夢かよふ

古典文学大好きな国語教師が、日々の悪戦苦闘ぶりと雑感を紹介しています。

歌学び、初学び (その二十)

2015-02-11 23:15:48 | 短歌
今月の「初心者短歌講座」の前半は、若山牧水の処女歌集『海の声』(明治41年)について、先生の解説。

今回、『海の声』から取り上げられたのは、次の十首。

①白鳥(しらとり)は哀しからずや空の青海のあをにも染まずただよふ
②ああ接吻(くちづけ)海そのままに日は行かず鳥翔(ま)ひながら死(う)せ果てよいま
③山を見よ山に日は照る海を見よ海に日は照るいざ唇(くち)を君
④手をとりてわれらは立てり春の日のみどりの海の無限の岸に
⑤春の海さして船行く山かげの名もなき港昼の鐘鳴る
⑥人といふものあり海の真蒼(まさを)なる底にくぐりて魚(な)をとりて食(は)む
⑦山恋しその山すその秋の樹の樹(こ)の間を縫へる青き水はた
⑧母恋しかかる夕べのふるさとの桜咲くらむ山の姿よ
⑨酒の香の恋しき日なり常磐樹(ときはぎ)に秋のひかりをうち眺めつつ
⑩秋の灯や壁にかかれる古帽子袴のさまも身にしむ夜なり


以下、先生がそれぞれの歌について評していた言葉を摘記しておく。

①牧水の名を高からしめた歌で、当時はまだ早稲田大の学生で(明治40年)、23歳くらいだったはず。
よく、この白鳥(鴎などの白い海鳥)が海に浮いているか、空を飛んでいるかが議論になるが、どちらでもよい。
牧水は九州・宮崎の出身で、東臼杵郡坪谷(つぼや)村、耳川の上流に実家がある。その付近にある尾鈴山は、終生牧水の脳裏にあった。

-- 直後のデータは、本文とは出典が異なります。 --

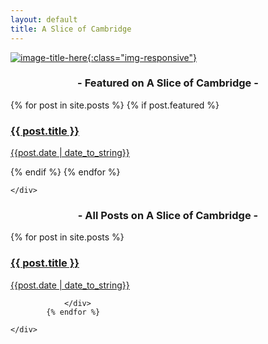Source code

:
 ```yaml
---
layout: default
title: A Slice of Cambridge
---
```


[![image-title-here](/assets/img/logo.png){:class="img-responsive"}](/about/)

<p></p>
<h3 align = "center"> - Featured on A Slice of Cambridge - </h3>
<div class="container">
    <div class="row">
            {% for post in site.posts %}
            {% if post.featured %}
                <div class="col-md-12 col-xl-4">
									  <a href="{{ post.url }}">
												<div class="grid-banner" style="background-image: url('{{ post.featured-img }}');">
													<div class = "middle">
													<h3>{{ post.title }}</h3>
													<p>{{post.date | date_to_string}}</p>
												</div>
												<p></p>
											</div>
										</a>
                </div>
              {% endif %}
            {% endfor %}

    </div>

</div>


<p></p>
<h3 align = "center"> - All Posts on A Slice of Cambridge - </h3>
<div class="container">
    <div class="row">
            {% for post in site.posts %}
                <div class="col-md-12 col-xl-4">
									  <a href="{{ post.url }}">
												<div class="grid-banner" style="background-image: url('{{ post.featured-img }}');">
													<div class = "middle">
													<h3>{{ post.title }}</h3>
													<p>{{post.date | date_to_string}}</p>
												</div>
												<p></p>
											</div>
										</a>

                </div>
            {% endfor %}

    </div>

</div>
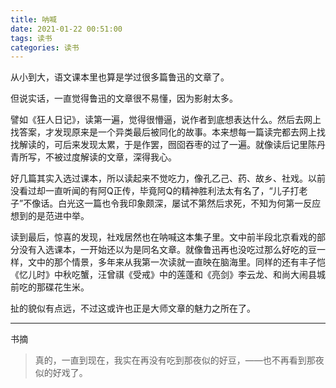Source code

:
 ```yaml
---
title: 呐喊
date: 2021-01-22 00:51:00
tags: 读书
categories: 读书
---
```


从小到大，语文课本里也算是学过很多篇鲁迅的文章了。

<!-- more -->

但说实话，一直觉得鲁迅的文章很不易懂，因为影射太多。

譬如《狂人日记》，读第一遍，觉得很懵逼，说作者到底想表达什么。然后去网上找答案，才发现原来是一个异类最后被同化的故事。本来想每一篇读完都去网上找找解读的，可后来发现太累，于是作罢，囫囵吞枣的过了一遍。就像读后记里陈丹青所写，不被过度解读的文章，深得我心。

好几篇其实入选过课本，所以读起来不觉吃力，像孔乙己、药、故乡、社戏。以前没看过却一直听闻的有阿Q正传，毕竟阿Q的精神胜利法太有名了，“儿子打老子”不像话。白光这一篇也令我印象颇深，屡试不第然后求死，不知为何第一反应想到的是范进中举。

读到最后，惊喜的发现，社戏居然也在呐喊这本集子里。文中前半段北京看戏的部分没有入选课本，一开始还以为是同名文章。就像鲁迅再也没吃过那么好吃的豆一样，文中的那个情景，多年来从我第一次读就一直映在脑海里。同样的还有丰子恺《忆儿时》中秋吃蟹，汪曾祺《受戒》中的莲蓬和《亮剑》李云龙、和尚大闹县城前吃的那碟花生米。

扯的貌似有点远，不过这或许也正是大师文章的魅力之所在了。

---
书摘
> 真的，一直到现在，我实在再没有吃到那夜似的好豆，——也不再看到那夜似的好戏了。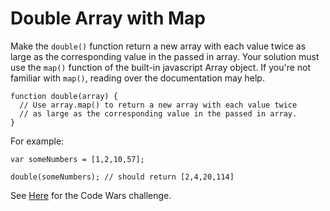 # Double Array with Map
Make the `double()` function return a new array with each value twice as large
as the corresponding value in the passed in array. Your solution must use the
`map()` function of the built-in javascript Array object. If you're not
familiar with `map()`, reading over the documentation may help.

```
function double(array) {
  // Use array.map() to return a new array with each value twice
  // as large as the corresponding value in the passed in array.
}
```
For example:
```
var someNumbers = [1,2,10,57];

double(someNumbers); // should return [2,4,20,114]
```

See
[Here](https://www.codewars.com/kata/use-map-to-double-the-values-in-an-array)
for the Code Wars challenge.
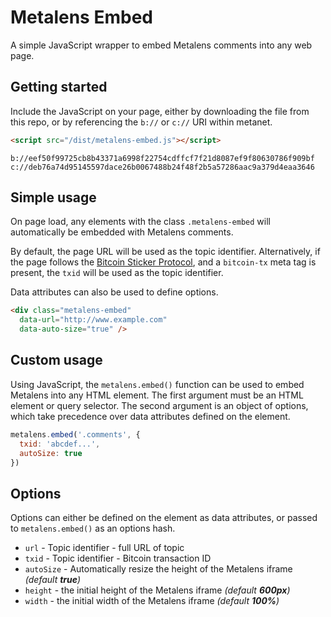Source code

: # Metalens Embed

A simple JavaScript wrapper to embed Metalens comments into any web page.

## Getting started

Include the JavaScript on your page, either by downloading the file from this repo, or by referencing the `b://` or `c://` URI within metanet.

```html
<script src="/dist/metalens-embed.js"></script>
```

```text
b://eef50f99725cb8b43371a6998f22754cdffcf7f21d8087ef9f80630786f909bf
c://deb76a74d95145597dace26b0067488b24f48f2b5a57286aac9a379d4eaa3646
```

## Simple usage

On page load, any elements with the class `.metalens-embed` will automatically be embedded with Metalens comments.

By default, the page URL will be used as the topic identifier. Alternatively, if the page follows the [Bitcoin Sticker Protocol](https://sticker.planaria.network/), and a `bitcoin-tx` meta tag is present, the `txid` will be used as the topic identifier.

Data attributes can also be used to define options.

```html
<div class="metalens-embed"
  data-url="http://www.example.com"
  data-auto-size="true" />
```

## Custom usage

Using JavaScript, the `metalens.embed()` function can be used to embed Metalens into any HTML element. The first argument must be an HTML element or query selector. The second argument is an object of options, which take precedence over data attributes defined on the element.

```javascript
metalens.embed('.comments', {
  txid: 'abcdef...',
  autoSize: true
})
```

## Options

Options can either be defined on the element as data attributes, or passed to `metalens.embed()` as an options hash.

* `url` - Topic identifier - full URL of topic
* `txid` - Topic identifier - Bitcoin transaction ID
* `autoSize` - Automatically resize the height of the Metalens iframe *(default **true**)*
* `height` - the initial height of the Metalens iframe *(default **600px**)*
* `width` - the initial width of the Metalens iframe *(default **100%**)*
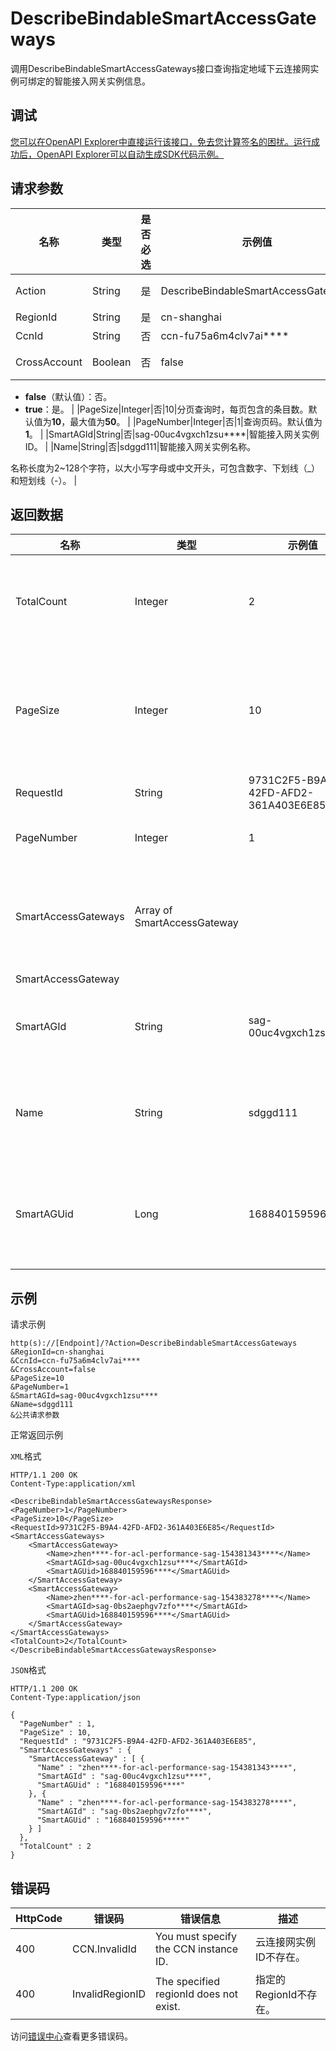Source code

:# DescribeBindableSmartAccessGateways

调用DescribeBindableSmartAccessGateways接口查询指定地域下云连接网实例可绑定的智能接入网关实例信息。

## 调试

[您可以在OpenAPI Explorer中直接运行该接口，免去您计算签名的困扰。运行成功后，OpenAPI Explorer可以自动生成SDK代码示例。](https://api.aliyun.com/#product=Smartag&api=DescribeBindableSmartAccessGateways&type=RPC&version=2018-03-13)

## 请求参数

|名称|类型|是否必选|示例值|描述|
|--|--|----|---|--|
|Action|String|是|DescribeBindableSmartAccessGateways|要执行的操作。取值：**DescribeBindableSmartAccessGateways**。 |
|RegionId|String|是|cn-shanghai|智能接入网关实例的地域ID。 |
|CcnId|String|否|ccn-fu75a6m4clv7ai\*\*\*\*|云连接网实例ID。 |
|CrossAccount|Boolean|否|false|是否只查询跨账号所属的智能接入网关实例。取值：

 -   **false**（默认值）：否。
-   **true**：是。 |
|PageSize|Integer|否|10|分页查询时，每页包含的条目数。默认值为**10**，最大值为**50**。 |
|PageNumber|Integer|否|1|查询页码。默认值为**1**。 |
|SmartAGId|String|否|sag-00uc4vgxch1zsu\*\*\*\*|智能接入网关实例ID。 |
|Name|String|否|sdggd111|智能接入网关实例名称。

 名称长度为2~128个字符，以大小写字母或中文开头，可包含数字、下划线（\_）和短划线（-）。 |

## 返回数据

|名称|类型|示例值|描述|
|--|--|---|--|
|TotalCount|Integer|2|智能接入网关实例总数。 |
|PageSize|Integer|10|分页查询时，每页包含的条目数。 |
|RequestId|String|9731C2F5-B9A4-42FD-AFD2-361A403E6E85|请求ID。 |
|PageNumber|Integer|1|查询页码。 |
|SmartAccessGateways|Array of SmartAccessGateway| |智能接入网关实例信息列表。 |
|SmartAccessGateway| | | |
|SmartAGId|String|sag-00uc4vgxch1zsu\*\*\*\*|智能接入网关实例ID。 |
|Name|String|sdggd111|智能接入网关实例名称。 |
|SmartAGUid|Long|168840159596\*\*\*\*|智能接入网关实例所属账号ID。 |

## 示例

请求示例

```
http(s)://[Endpoint]/?Action=DescribeBindableSmartAccessGateways
&RegionId=cn-shanghai
&CcnId=ccn-fu75a6m4clv7ai****
&CrossAccount=false
&PageSize=10
&PageNumber=1
&SmartAGId=sag-00uc4vgxch1zsu****
&Name=sdggd111
&公共请求参数
```

正常返回示例

`XML`格式

```
HTTP/1.1 200 OK
Content-Type:application/xml

<DescribeBindableSmartAccessGatewaysResponse>
<PageNumber>1</PageNumber>
<PageSize>10</PageSize>
<RequestId>9731C2F5-B9A4-42FD-AFD2-361A403E6E85</RequestId>
<SmartAccessGateways>
    <SmartAccessGateway>
        <Name>zhen****-for-acl-performance-sag-154381343****</Name>
        <SmartAGId>sag-00uc4vgxch1zsu****</SmartAGId>
        <SmartAGUid>168840159596****</SmartAGUid>
    </SmartAccessGateway>
    <SmartAccessGateway>
        <Name>zhen****-for-acl-performance-sag-154383278****</Name>
        <SmartAGId>sag-0bs2aephgv7zfo****</SmartAGId>
        <SmartAGUid>168840159596****</SmartAGUid>
    </SmartAccessGateway>
</SmartAccessGateways>
<TotalCount>2</TotalCount>
</DescribeBindableSmartAccessGatewaysResponse>
```

`JSON`格式

```
HTTP/1.1 200 OK
Content-Type:application/json

{
  "PageNumber" : 1,
  "PageSize" : 10,
  "RequestId" : "9731C2F5-B9A4-42FD-AFD2-361A403E6E85",
  "SmartAccessGateways" : {
    "SmartAccessGateway" : [ {
      "Name" : "zhen****-for-acl-performance-sag-154381343****",
      "SmartAGId" : "sag-00uc4vgxch1zsu****",
      "SmartAGUid" : "168840159596****"
    }, {
      "Name" : "zhen****-for-acl-performance-sag-154383278****",
      "SmartAGId" : "sag-0bs2aephgv7zfo****",
      "SmartAGUid" : "168840159596*****"
    } ]
  },
  "TotalCount" : 2
}
```

## 错误码

|HttpCode|错误码|错误信息|描述|
|--------|---|----|--|
|400|CCN.InvalidId|You must specify the CCN instance ID.|云连接网实例ID不存在。|
|400|InvalidRegionID|The specified regionId does not exist.|指定的RegionId不存在。|

访问[错误中心](https://error-center.aliyun.com/status/product/Smartag)查看更多错误码。


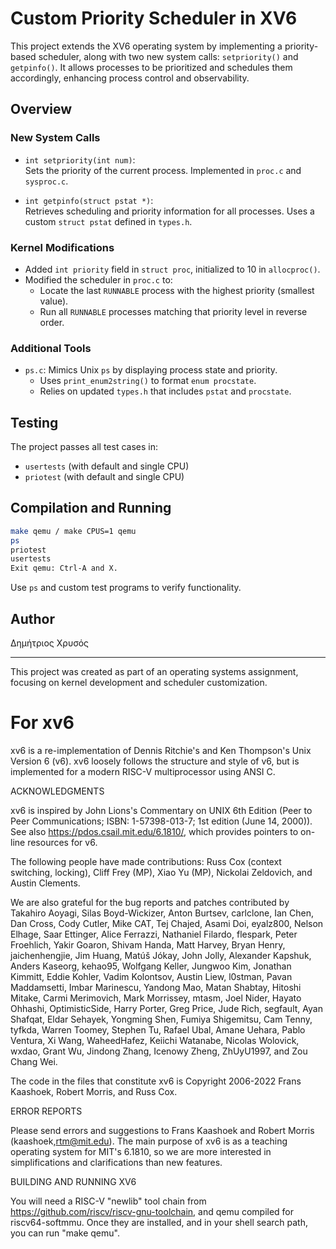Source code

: # Custom Priority Scheduler in XV6

This project extends the XV6 operating system by implementing a priority-based scheduler, along with two new system calls: `setpriority()` and `getpinfo()`. It allows processes to be prioritized and schedules them accordingly, enhancing process control and observability.

## Overview

### New System Calls

- `int setpriority(int num)`:  
  Sets the priority of the current process. Implemented in `proc.c` and `sysproc.c`.

- `int getpinfo(struct pstat *)`:  
  Retrieves scheduling and priority information for all processes. Uses a custom `struct pstat` defined in `types.h`.

### Kernel Modifications

- Added `int priority` field in `struct proc`, initialized to 10 in `allocproc()`.
- Modified the scheduler in `proc.c` to:
  - Locate the last `RUNNABLE` process with the highest priority (smallest value).
  - Run all `RUNNABLE` processes matching that priority level in reverse order.

### Additional Tools

- `ps.c`: Mimics Unix `ps` by displaying process state and priority.
  - Uses `print_enum2string()` to format `enum procstate`.
  - Relies on updated `types.h` that includes `pstat` and `procstate`.

## Testing

The project passes all test cases in:
- `usertests` (with default and single CPU)
- `priotest` (with default and single CPU)

## Compilation and Running

```bash
make qemu / make CPUS=1 qemu
ps
priotest
usertests
Exit qemu: Ctrl-A and X.
```

Use `ps` and custom test programs to verify functionality.

## Author

Δημήτριος Χρυσός

---

This project was created as part of an operating systems assignment, focusing on kernel development and scheduler customization.

# For xv6
xv6 is a re-implementation of Dennis Ritchie's and Ken Thompson's Unix
Version 6 (v6).  xv6 loosely follows the structure and style of v6,
but is implemented for a modern RISC-V multiprocessor using ANSI C.

ACKNOWLEDGMENTS

xv6 is inspired by John Lions's Commentary on UNIX 6th Edition (Peer
to Peer Communications; ISBN: 1-57398-013-7; 1st edition (June 14,
2000)).  See also https://pdos.csail.mit.edu/6.1810/, which provides
pointers to on-line resources for v6.

The following people have made contributions: Russ Cox (context switching,
locking), Cliff Frey (MP), Xiao Yu (MP), Nickolai Zeldovich, and Austin
Clements.

We are also grateful for the bug reports and patches contributed by
Takahiro Aoyagi, Silas Boyd-Wickizer, Anton Burtsev, carlclone, Ian
Chen, Dan Cross, Cody Cutler, Mike CAT, Tej Chajed, Asami Doi,
eyalz800, Nelson Elhage, Saar Ettinger, Alice Ferrazzi, Nathaniel
Filardo, flespark, Peter Froehlich, Yakir Goaron, Shivam Handa, Matt
Harvey, Bryan Henry, jaichenhengjie, Jim Huang, Matúš Jókay, John
Jolly, Alexander Kapshuk, Anders Kaseorg, kehao95, Wolfgang Keller,
Jungwoo Kim, Jonathan Kimmitt, Eddie Kohler, Vadim Kolontsov, Austin
Liew, l0stman, Pavan Maddamsetti, Imbar Marinescu, Yandong Mao, Matan
Shabtay, Hitoshi Mitake, Carmi Merimovich, Mark Morrissey, mtasm, Joel
Nider, Hayato Ohhashi, OptimisticSide, Harry Porter, Greg Price, Jude
Rich, segfault, Ayan Shafqat, Eldar Sehayek, Yongming Shen, Fumiya
Shigemitsu, Cam Tenny, tyfkda, Warren Toomey, Stephen Tu, Rafael Ubal,
Amane Uehara, Pablo Ventura, Xi Wang, WaheedHafez, Keiichi Watanabe,
Nicolas Wolovick, wxdao, Grant Wu, Jindong Zhang, Icenowy Zheng,
ZhUyU1997, and Zou Chang Wei.


The code in the files that constitute xv6 is
Copyright 2006-2022 Frans Kaashoek, Robert Morris, and Russ Cox.

ERROR REPORTS

Please send errors and suggestions to Frans Kaashoek and Robert Morris
(kaashoek,rtm@mit.edu).  The main purpose of xv6 is as a teaching
operating system for MIT's 6.1810, so we are more interested in
simplifications and clarifications than new features.

BUILDING AND RUNNING XV6

You will need a RISC-V "newlib" tool chain from
https://github.com/riscv/riscv-gnu-toolchain, and qemu compiled for
riscv64-softmmu.  Once they are installed, and in your shell
search path, you can run "make qemu".
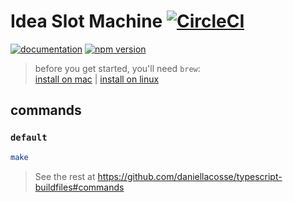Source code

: # Idea Slot Machine [![CircleCI](https://circleci.com/gh/daniellacosse/idea-slot-machine.svg?style=svg)](https://circleci.com/gh/daniellacosse/idea-slot-machine)

[![documentation](https://img.shields.io/badge/documentation-blue.svg)](https://github.com/daniellacosse/idea-slot-machine/tree/master/documentation#idea-slot-machine-documentation) [![npm version](https://badge.fury.io/js/%40daniellacosse%2Fidea-slot-machine.svg)](https://badge.fury.io/js/%40daniellacosse%2Fidea-slot-machine)

> before you get started, you'll need `brew`: <br> [install on mac](https://brew.sh/) | [install on linux](https://docs.brew.sh/Homebrew-on-Linux)

## commands

### `default`

```sh
make
```

> See the rest at https://github.com/daniellacosse/typescript-buildfiles#commands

②口づけに感激するあまり、海も太陽も動きをやめ、鳥も飛んだまま死んでしまえと言っている。これは、牧水が房州を旅行したときの歌で(明治40年)、同行した相手は園田小枝子という女性だった。

③「君」は普通、女性から男性に使う言葉だが、この頃から男性から女性に対しても「君」を使うようになってきた。近代的な言葉遣い。

⑤「名もなき港」はないはずだが、さして有名でもない、名も知らぬ小さな港だったのだろう。春の海の沖の方を目指して行く船がある。
頼みにならないものを歌の中に連ねて、人間や生の不安を歌っている。

⑦山も、青い水もまた恋しいの意味。牧水には、山が大きく支配しているところがある。後年、静岡の沼津に住むが、『みなかみ紀行』に書いているように、利根川の水源をたどって山から山へ、温泉から温泉へ(牧水は温泉も好きだった)ずっと旅している。今のようなバスも鉄道もない時代に。

⑧故郷の山も母親も恋しいと言っているが、牧水はお母さん子であり、「牧水」というペンネームも母・マキの名を取ったもの。(本名は繁。「水」は、牧水の愛した故郷の渓や雨をさす。)中林蘇水・牧水・北原白秋(当時、「射水」の号を使用していた)の三人を、早稲田の三水と呼んでいたそうだ。

⑨牧水といえば酒と旅だが、その酒が命を縮めることになった。とにかく、明けても暮れても飲んでおり、死んでも遺体が腐らなかったという。まあ、伝説のようなものだろうが。

⑩牧水の歌集『別離』を読んでいると、嫌になるほど恋の歌ばかり。ええかげんにせえ、と言いたくなる。頁を繰っても繰っても恋の歌で、よくやるよと思う。
しかし、石川啄木と並んで、ここから日本の新しい歌が出てきた。与謝野晶子も北原白秋も前田夕暮もいるが、牧水は突出している。近代短歌の転回点に立っている人。大学を卒業してついに定職に就かず、酒飲んで旅して歌作って…。幸せだったのか不幸せだったのか。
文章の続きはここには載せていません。